Commercio in centro storico, Sabatini (Lista Galli): "Il Comune mantenga il controllo dello sviluppo distributivo"

"Meglio interventi mirati che buttare giù indiscriminatamente le barriere"

“Il Comune deve controllare lo sviluppo distributivo del commercio in città e in particolar modo in centro storico, non può abdicare alle sue funzioni.
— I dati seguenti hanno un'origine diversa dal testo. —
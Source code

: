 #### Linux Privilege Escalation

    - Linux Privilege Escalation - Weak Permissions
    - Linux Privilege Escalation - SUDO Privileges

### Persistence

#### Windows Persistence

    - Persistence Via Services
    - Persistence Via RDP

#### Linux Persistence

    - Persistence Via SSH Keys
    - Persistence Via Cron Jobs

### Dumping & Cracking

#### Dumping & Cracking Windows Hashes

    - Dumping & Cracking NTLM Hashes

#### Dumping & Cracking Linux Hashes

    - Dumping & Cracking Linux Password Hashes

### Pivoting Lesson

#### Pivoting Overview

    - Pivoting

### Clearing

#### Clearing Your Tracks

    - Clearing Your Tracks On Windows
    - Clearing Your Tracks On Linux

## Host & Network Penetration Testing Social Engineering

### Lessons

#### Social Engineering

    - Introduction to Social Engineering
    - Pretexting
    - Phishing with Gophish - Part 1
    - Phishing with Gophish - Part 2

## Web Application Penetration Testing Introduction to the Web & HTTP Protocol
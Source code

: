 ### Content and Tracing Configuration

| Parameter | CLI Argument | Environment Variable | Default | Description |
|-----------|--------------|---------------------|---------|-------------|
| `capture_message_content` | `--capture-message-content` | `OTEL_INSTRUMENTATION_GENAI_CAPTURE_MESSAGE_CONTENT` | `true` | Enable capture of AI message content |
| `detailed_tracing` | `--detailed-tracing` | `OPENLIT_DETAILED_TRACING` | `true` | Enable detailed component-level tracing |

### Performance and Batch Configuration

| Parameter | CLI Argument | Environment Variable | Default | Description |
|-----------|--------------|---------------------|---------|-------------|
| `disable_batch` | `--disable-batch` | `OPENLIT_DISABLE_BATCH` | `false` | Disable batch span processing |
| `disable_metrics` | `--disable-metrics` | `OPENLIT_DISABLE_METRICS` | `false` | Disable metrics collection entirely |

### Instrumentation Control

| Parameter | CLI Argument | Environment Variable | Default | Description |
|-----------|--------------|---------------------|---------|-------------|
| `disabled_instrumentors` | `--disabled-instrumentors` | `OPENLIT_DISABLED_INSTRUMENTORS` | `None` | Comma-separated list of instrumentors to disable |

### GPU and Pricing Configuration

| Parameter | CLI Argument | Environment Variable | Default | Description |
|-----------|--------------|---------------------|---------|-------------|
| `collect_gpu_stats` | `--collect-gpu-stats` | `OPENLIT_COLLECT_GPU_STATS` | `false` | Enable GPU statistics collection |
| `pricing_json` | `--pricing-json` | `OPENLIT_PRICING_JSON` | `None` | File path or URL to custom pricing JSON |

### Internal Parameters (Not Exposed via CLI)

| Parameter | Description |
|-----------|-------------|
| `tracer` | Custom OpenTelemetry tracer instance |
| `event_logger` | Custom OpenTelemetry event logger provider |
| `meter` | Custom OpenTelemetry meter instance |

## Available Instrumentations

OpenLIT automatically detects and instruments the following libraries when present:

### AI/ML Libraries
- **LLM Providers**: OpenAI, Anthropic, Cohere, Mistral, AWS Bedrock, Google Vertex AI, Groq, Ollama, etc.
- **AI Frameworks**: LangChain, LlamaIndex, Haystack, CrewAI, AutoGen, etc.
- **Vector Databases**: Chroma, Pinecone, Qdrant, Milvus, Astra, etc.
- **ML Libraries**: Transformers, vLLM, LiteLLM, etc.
In questo senso si devono utilizzare tutti gli strumenti necessari e non pensare di risolvere i problemi abbattendo indiscriminatamente le barriere basandosi sulla nuova legge regionale”. Questo il commento del vice capogruppo di Lista Galli Cittadini per Firenze Massimo Sabatini.
“Se il tema riguarda l’arrivo di brand che possono ridare appeal a una via come via Martelli, se ne parli apertamente, e si consideri la possibilità di un intervento mirato a quella situazione – ha aggiunto il consigliere –. Idem per quanto riguarda, ad esempio, il primo piano del Mercato di San Lorenzo o il complesso di Sant’Orsola o, ancora, l’ex cinema Apollo: tutti contenitori di grandi dimensioni che necessitano interventi di riqualifica e che potrebbero giustificare una deroga al limite attuale di 400 mq”.
“Come dimostra la vicenda dei minimarket sorti come funghi in centro dopo la liberalizzazione Bersani, il togliere ogni limite impedisce il controllo da parte dell’amministrazione comunale. Ci auguriamo che per quanto riguarda la metratura delle superfici consentite in centro storico questo non accada” ha concluso Sabatini.